• **Task item**
Repeat exactly the line containing "- 10\. Duryea" and every line after it in the entries, and nothing besides.

• **Task material**

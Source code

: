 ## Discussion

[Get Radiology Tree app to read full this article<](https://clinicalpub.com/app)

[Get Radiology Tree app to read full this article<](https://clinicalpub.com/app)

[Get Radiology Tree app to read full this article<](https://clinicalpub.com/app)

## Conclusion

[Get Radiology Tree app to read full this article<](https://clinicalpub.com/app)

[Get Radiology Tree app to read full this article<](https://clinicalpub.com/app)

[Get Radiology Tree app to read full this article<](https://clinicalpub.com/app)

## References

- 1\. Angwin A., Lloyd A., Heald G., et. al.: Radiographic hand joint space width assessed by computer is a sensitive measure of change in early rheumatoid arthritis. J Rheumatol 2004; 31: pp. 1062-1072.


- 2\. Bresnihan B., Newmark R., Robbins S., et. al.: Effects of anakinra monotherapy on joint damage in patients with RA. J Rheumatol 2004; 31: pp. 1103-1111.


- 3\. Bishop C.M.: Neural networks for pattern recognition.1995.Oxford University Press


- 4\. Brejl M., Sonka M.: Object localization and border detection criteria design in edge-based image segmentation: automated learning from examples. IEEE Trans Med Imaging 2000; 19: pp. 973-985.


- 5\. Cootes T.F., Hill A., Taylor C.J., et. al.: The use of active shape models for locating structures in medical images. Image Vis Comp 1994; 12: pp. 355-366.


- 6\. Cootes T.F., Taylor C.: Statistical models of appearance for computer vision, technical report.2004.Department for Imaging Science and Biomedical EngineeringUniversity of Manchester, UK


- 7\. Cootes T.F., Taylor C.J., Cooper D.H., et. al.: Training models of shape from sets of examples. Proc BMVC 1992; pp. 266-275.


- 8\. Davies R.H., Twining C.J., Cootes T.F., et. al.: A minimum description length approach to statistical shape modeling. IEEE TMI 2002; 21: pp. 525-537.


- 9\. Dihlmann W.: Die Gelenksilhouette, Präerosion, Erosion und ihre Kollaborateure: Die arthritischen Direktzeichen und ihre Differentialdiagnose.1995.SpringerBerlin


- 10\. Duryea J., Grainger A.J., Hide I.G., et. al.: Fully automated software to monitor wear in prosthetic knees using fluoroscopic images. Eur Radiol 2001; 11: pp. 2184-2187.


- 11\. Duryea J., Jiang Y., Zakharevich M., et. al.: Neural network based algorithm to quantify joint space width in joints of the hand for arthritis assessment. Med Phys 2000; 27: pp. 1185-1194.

• **Response box**
- 10\. Duryea J., Grainger A.J., Hide I.G., et. al.: Fully automated software to monitor wear in prosthetic knees using fluoroscopic images. Eur Radiol 2001; 11: pp. 2184-2187.


- 11\. Duryea J., Jiang Y., Zakharevich M., et. al.: Neural network based algorithm to quantify joint space width in joints of the hand for arthritis assessment. Med Phys 2000; 27: pp. 1185-1194.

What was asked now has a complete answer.